Supplied records START
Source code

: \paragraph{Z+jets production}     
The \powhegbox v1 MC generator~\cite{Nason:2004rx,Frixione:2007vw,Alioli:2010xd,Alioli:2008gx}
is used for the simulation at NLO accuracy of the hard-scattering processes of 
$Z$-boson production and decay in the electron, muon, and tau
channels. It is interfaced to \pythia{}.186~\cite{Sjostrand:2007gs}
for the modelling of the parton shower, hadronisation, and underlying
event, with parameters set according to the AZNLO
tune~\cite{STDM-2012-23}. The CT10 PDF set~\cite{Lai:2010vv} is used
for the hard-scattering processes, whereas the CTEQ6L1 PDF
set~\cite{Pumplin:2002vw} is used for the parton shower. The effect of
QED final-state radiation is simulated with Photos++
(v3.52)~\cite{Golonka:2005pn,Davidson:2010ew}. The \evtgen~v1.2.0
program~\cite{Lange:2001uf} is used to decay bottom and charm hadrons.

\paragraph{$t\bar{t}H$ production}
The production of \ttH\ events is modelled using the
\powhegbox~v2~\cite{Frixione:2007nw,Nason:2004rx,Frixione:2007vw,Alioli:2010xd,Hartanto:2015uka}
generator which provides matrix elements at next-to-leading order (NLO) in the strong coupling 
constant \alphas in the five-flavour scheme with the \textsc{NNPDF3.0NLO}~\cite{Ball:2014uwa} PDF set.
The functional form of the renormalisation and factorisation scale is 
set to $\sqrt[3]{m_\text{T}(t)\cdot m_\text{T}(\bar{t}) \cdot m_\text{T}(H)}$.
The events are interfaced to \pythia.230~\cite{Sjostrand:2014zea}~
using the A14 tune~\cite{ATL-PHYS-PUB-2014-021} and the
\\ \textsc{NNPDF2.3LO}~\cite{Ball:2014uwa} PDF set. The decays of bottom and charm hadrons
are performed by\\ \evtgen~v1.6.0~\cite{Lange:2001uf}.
Supplied records END
• **Work request**:
The records above need to be retyped in full, exactly as they stand.

• **Exercise response**:
Source code

: \paragraph{Z+jets production}     
The \powhegbox v1 MC generator~\cite{Nason:2004rx,Frixione:2007vw,Alioli:2010xd,Alioli:2008gx}
is used for the simulation at NLO accuracy of the hard-scattering processes of 
$Z$-boson production and decay in the electron, muon, and tau
channels. It is interfaced to \pythia{}.186~\cite{Sjostrand:2007gs}
for the modelling of the parton shower, hadronisation, and underlying
event, with parameters set according to the AZNLO
tune~\cite{STDM-2012-23}. The CT10 PDF set~\cite{Lai:2010vv} is used
for the hard-scattering processes, whereas the CTEQ6L1 PDF
set~\cite{Pumplin:2002vw} is used for the parton shower. The effect of
QED final-state radiation is simulated with Photos++
(v3.52)~\cite{Golonka:2005pn,Davidson:2010ew}. The \evtgen~v1.2.0
program~\cite{Lange:2001uf} is used to decay bottom and charm hadrons.

\paragraph{$t\bar{t}H$ production}
The production of \ttH\ events is modelled using the
\powhegbox~v2~\cite{Frixione:2007nw,Nason:2004rx,Frixione:2007vw,Alioli:2010xd,Hartanto:2015uka}
generator which provides matrix elements at next-to-leading order (NLO) in the strong coupling 
constant \alphas in the five-flavour scheme with the \textsc{NNPDF3.0NLO}~\cite{Ball:2014uwa} PDF set.
The functional form of the renormalisation and factorisation scale is 
set to $\sqrt[3]{m_\text{T}(t)\cdot m_\text{T}(\bar{t}) \cdot m_\text{T}(H)}$.
The events are interfaced to \pythia.230~\cite{Sjostrand:2014zea}~
using the A14 tune~\cite{ATL-PHYS-PUB-2014-021} and the
\\ \textsc{NNPDF2.3LO}~\cite{Ball:2014uwa} PDF set. The decays of bottom and charm hadrons
are performed by\\ \evtgen~v1.6.0~\cite{Lange:2001uf}.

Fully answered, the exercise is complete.